Author(s): Malgorn G, Leboucher B, Harry P, Turcant A, Catala L, Ginies JL

Affiliation(s): Departement de pediatrie, CHU d'Angers, 49033 Angers, France.

Publication date & source: 2004-07, Arch Pediatr., 11(7):819-21.

Publication type: Case Reports

CASE REPORT: A pregnant woman who was a regular user of anxiolytics was admitted to the maternity ward at 38 weeks and 4 days amenorrhea after a massive overdose of clorazepate dipotassium, a benzodiazepine. The exact quantity ingested was undetermined. The infant, born at 39 weeks, presented no spontaneous breathing and tracheal intubation was necessary in the delivery room.
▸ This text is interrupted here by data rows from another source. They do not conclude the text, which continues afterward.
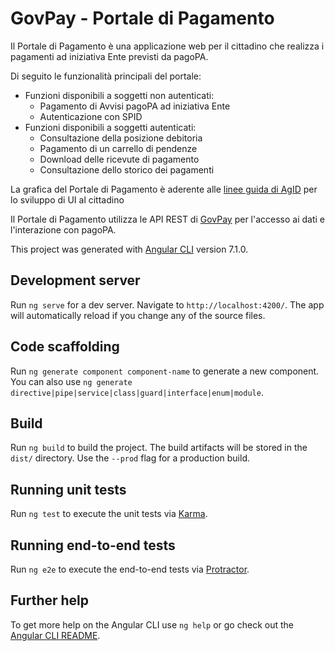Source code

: # GovPay - Portale di Pagamento

Il Portale di Pagamento è una applicazione web per il cittadino che realizza i pagamenti ad iniziativa Ente previsti da pagoPA. 

Di seguito le funzionalità principali del portale:

* Funzioni disponibili a soggetti non autenticati:
  * Pagamento di Avvisi pagoPA ad iniziativa Ente
  * Autenticazione con SPID
* Funzioni disponibili a soggetti autenticati:
  * Consultazione della posizione debitoria
  * Pagamento di un carrello di pendenze
  * Download delle ricevute di pagamento
  * Consultazione dello storico dei pagamenti

La grafica del Portale di Pagamento è aderente alle [linee guida di AgID](https://designers.italia.it/guide/) per lo sviluppo di UI al cittadino

Il Portale di Pagamento utilizza le API REST di [GovPay](https://github.com/link-it/govpay) per l'accesso ai dati e l'interazione con pagoPA.

This project was generated with [Angular CLI](https://github.com/angular/angular-cli) version 7.1.0.

## Development server

Run `ng serve` for a dev server. Navigate to `http://localhost:4200/`. The app will automatically reload if you change any of the source files.

## Code scaffolding

Run `ng generate component component-name` to generate a new component. You can also use `ng generate directive|pipe|service|class|guard|interface|enum|module`.

## Build

Run `ng build` to build the project. The build artifacts will be stored in the `dist/` directory. Use the `--prod` flag for a production build.

## Running unit tests

Run `ng test` to execute the unit tests via [Karma](https://karma-runner.github.io).

## Running end-to-end tests

Run `ng e2e` to execute the end-to-end tests via [Protractor](http://www.protractortest.org/).

## Further help

To get more help on the Angular CLI use `ng help` or go check out the [Angular CLI README](https://github.com/angular/angular-cli/blob/master/README.md).

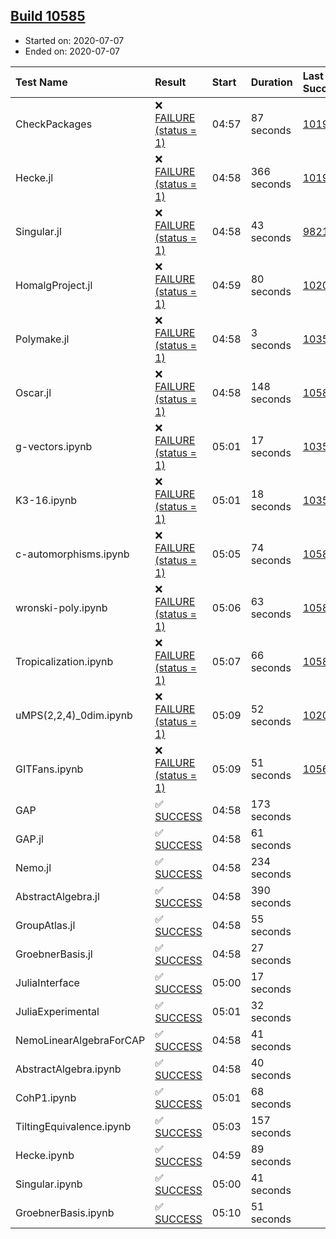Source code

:## [Build 10585](https://oscarci.mathematik.uni-kl.de/job/oscar/10585/)

* Started on: 2020-07-07
* Ended on: 2020-07-07

| Test Name    | Result | Start | Duration | Last Success | First Failure |
|:-------------|:-------|:------|:---------|:-------------|:--------------|
| CheckPackages | ❌ [FAILURE (status = 1)](https://oscarci.mathematik.uni-kl.de/job/oscar/10585/artifact/logs/build-10585/CheckPackages.log) | 04:57 | 87 seconds | [10197](https://oscarci.mathematik.uni-kl.de/job/oscar/10197/) | [10198](https://oscarci.mathematik.uni-kl.de/job/oscar/10198/) |
| Hecke.jl | ❌ [FAILURE (status = 1)](https://oscarci.mathematik.uni-kl.de/job/oscar/10585/artifact/logs/build-10585/Hecke.jl.log) | 04:58 | 366 seconds | [10197](https://oscarci.mathematik.uni-kl.de/job/oscar/10197/) | [10198](https://oscarci.mathematik.uni-kl.de/job/oscar/10198/) |
| Singular.jl | ❌ [FAILURE (status = 1)](https://oscarci.mathematik.uni-kl.de/job/oscar/10585/artifact/logs/build-10585/Singular.jl.log) | 04:58 | 43 seconds | [9821](https://oscarci.mathematik.uni-kl.de/job/oscar/9821/) | [9822](https://oscarci.mathematik.uni-kl.de/job/oscar/9822/) |
| HomalgProject.jl | ❌ [FAILURE (status = 1)](https://oscarci.mathematik.uni-kl.de/job/oscar/10585/artifact/logs/build-10585/HomalgProject.jl.log) | 04:59 | 80 seconds | [10209](https://oscarci.mathematik.uni-kl.de/job/oscar/10209/) | [10210](https://oscarci.mathematik.uni-kl.de/job/oscar/10210/) |
| Polymake.jl | ❌ [FAILURE (status = 1)](https://oscarci.mathematik.uni-kl.de/job/oscar/10585/artifact/logs/build-10585/Polymake.jl.log) | 04:58 | 3 seconds | [10356](https://oscarci.mathematik.uni-kl.de/job/oscar/10356/) | [10357](https://oscarci.mathematik.uni-kl.de/job/oscar/10357/) |
| Oscar.jl | ❌ [FAILURE (status = 1)](https://oscarci.mathematik.uni-kl.de/job/oscar/10585/artifact/logs/build-10585/Oscar.jl.log) | 04:58 | 148 seconds | [10583](https://oscarci.mathematik.uni-kl.de/job/oscar/10583/) | [10584](https://oscarci.mathematik.uni-kl.de/job/oscar/10584/) |
| g-vectors.ipynb | ❌ [FAILURE (status = 1)](https://oscarci.mathematik.uni-kl.de/job/oscar/10585/artifact/logs/build-10585/g-vectors.ipynb.log) | 05:01 | 17 seconds | [10356](https://oscarci.mathematik.uni-kl.de/job/oscar/10356/) | [10357](https://oscarci.mathematik.uni-kl.de/job/oscar/10357/) |
| K3-16.ipynb | ❌ [FAILURE (status = 1)](https://oscarci.mathematik.uni-kl.de/job/oscar/10585/artifact/logs/build-10585/K3-16.ipynb.log) | 05:01 | 18 seconds | [10356](https://oscarci.mathematik.uni-kl.de/job/oscar/10356/) | [10357](https://oscarci.mathematik.uni-kl.de/job/oscar/10357/) |
| c-automorphisms.ipynb | ❌ [FAILURE (status = 1)](https://oscarci.mathematik.uni-kl.de/job/oscar/10585/artifact/logs/build-10585/c-automorphisms.ipynb.log) | 05:05 | 74 seconds | [10584](https://oscarci.mathematik.uni-kl.de/job/oscar/10584/) | [10585](https://oscarci.mathematik.uni-kl.de/job/oscar/10585/) |
| wronski-poly.ipynb | ❌ [FAILURE (status = 1)](https://oscarci.mathematik.uni-kl.de/job/oscar/10585/artifact/logs/build-10585/wronski-poly.ipynb.log) | 05:06 | 63 seconds | [10581](https://oscarci.mathematik.uni-kl.de/job/oscar/10581/) | [10582](https://oscarci.mathematik.uni-kl.de/job/oscar/10582/) |
| Tropicalization.ipynb | ❌ [FAILURE (status = 1)](https://oscarci.mathematik.uni-kl.de/job/oscar/10585/artifact/logs/build-10585/Tropicalization.ipynb.log) | 05:07 | 66 seconds | [10584](https://oscarci.mathematik.uni-kl.de/job/oscar/10584/) | [10585](https://oscarci.mathematik.uni-kl.de/job/oscar/10585/) |
| uMPS(2,2,4)_0dim.ipynb | ❌ [FAILURE (status = 1)](https://oscarci.mathematik.uni-kl.de/job/oscar/10585/artifact/logs/build-10585/uMPS-2-2-4-_0dim.ipynb.log) | 05:09 | 52 seconds | [10209](https://oscarci.mathematik.uni-kl.de/job/oscar/10209/) | [10210](https://oscarci.mathematik.uni-kl.de/job/oscar/10210/) |
| GITFans.ipynb | ❌ [FAILURE (status = 1)](https://oscarci.mathematik.uni-kl.de/job/oscar/10585/artifact/logs/build-10585/GITFans.ipynb.log) | 05:09 | 51 seconds | [10566](https://oscarci.mathematik.uni-kl.de/job/oscar/10566/) | [10567](https://oscarci.mathematik.uni-kl.de/job/oscar/10567/) |
| GAP | ✅ [SUCCESS](https://oscarci.mathematik.uni-kl.de/job/oscar/10585/artifact/logs/build-10585/GAP.log) | 04:58 | 173 seconds |  |  |
| GAP.jl | ✅ [SUCCESS](https://oscarci.mathematik.uni-kl.de/job/oscar/10585/artifact/logs/build-10585/GAP.jl.log) | 04:58 | 61 seconds |  |  |
| Nemo.jl | ✅ [SUCCESS](https://oscarci.mathematik.uni-kl.de/job/oscar/10585/artifact/logs/build-10585/Nemo.jl.log) | 04:58 | 234 seconds |  |  |
| AbstractAlgebra.jl | ✅ [SUCCESS](https://oscarci.mathematik.uni-kl.de/job/oscar/10585/artifact/logs/build-10585/AbstractAlgebra.jl.log) | 04:58 | 390 seconds |  |  |
| GroupAtlas.jl | ✅ [SUCCESS](https://oscarci.mathematik.uni-kl.de/job/oscar/10585/artifact/logs/build-10585/GroupAtlas.jl.log) | 04:58 | 55 seconds |  |  |
| GroebnerBasis.jl | ✅ [SUCCESS](https://oscarci.mathematik.uni-kl.de/job/oscar/10585/artifact/logs/build-10585/GroebnerBasis.jl.log) | 04:58 | 27 seconds |  |  |
| JuliaInterface | ✅ [SUCCESS](https://oscarci.mathematik.uni-kl.de/job/oscar/10585/artifact/logs/build-10585/JuliaInterface.log) | 05:00 | 17 seconds |  |  |
| JuliaExperimental | ✅ [SUCCESS](https://oscarci.mathematik.uni-kl.de/job/oscar/10585/artifact/logs/build-10585/JuliaExperimental.log) | 05:01 | 32 seconds |  |  |
| NemoLinearAlgebraForCAP | ✅ [SUCCESS](https://oscarci.mathematik.uni-kl.de/job/oscar/10585/artifact/logs/build-10585/NemoLinearAlgebraForCAP.log) | 04:58 | 41 seconds |  |  |
| AbstractAlgebra.ipynb | ✅ [SUCCESS](https://oscarci.mathematik.uni-kl.de/job/oscar/10585/artifact/logs/build-10585/AbstractAlgebra.ipynb.log) | 04:58 | 40 seconds |  |  |
| CohP1.ipynb | ✅ [SUCCESS](https://oscarci.mathematik.uni-kl.de/job/oscar/10585/artifact/logs/build-10585/CohP1.ipynb.log) | 05:01 | 68 seconds |  |  |
| TiltingEquivalence.ipynb | ✅ [SUCCESS](https://oscarci.mathematik.uni-kl.de/job/oscar/10585/artifact/logs/build-10585/TiltingEquivalence.ipynb.log) | 05:03 | 157 seconds |  |  |
| Hecke.ipynb | ✅ [SUCCESS](https://oscarci.mathematik.uni-kl.de/job/oscar/10585/artifact/logs/build-10585/Hecke.ipynb.log) | 04:59 | 89 seconds |  |  |
| Singular.ipynb | ✅ [SUCCESS](https://oscarci.mathematik.uni-kl.de/job/oscar/10585/artifact/logs/build-10585/Singular.ipynb.log) | 05:00 | 41 seconds |  |  |
| GroebnerBasis.ipynb | ✅ [SUCCESS](https://oscarci.mathematik.uni-kl.de/job/oscar/10585/artifact/logs/build-10585/GroebnerBasis.ipynb.log) | 05:10 | 51 seconds |  |  |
The neonatal blood concentrations of the clorazepate metabolites were very high at delivery (26 mg/l nordiazepam and 3.5 mg/l oxazepam) and showed little change over the next 5 days (16 mg/l nordiazepam and 2.1 mg/l oxazepam, with an apparent half-life of 168 h for nordiazepam and 160 h for oxazepam). By day 6, the infant was still dependent on ventilator support and enterodialysis was begun with repeated doses of activated charcoal (1 g/kg every 6 h by gastric tube). Treatment was continued for 5 days and a spectacular diminution in the serum concentrations of the two metabolites was noted on day 11: 1.5 mg/l nordiazepam and less than 0.1 mg/l oxazepam. The nordiazepam and oxazepam half-lifes were reduced to 42 h and 30 h respectively. The concomitant clinical improvement authorized the weaning from ventilation on day 12. CONCLUSION: This is the first report of the use of enterodialysis to treat severe benzodiazepine poisoning in a neonate. Depuration of the toxin was accelerated and the duration of intensive care was shortened thanks to this technique.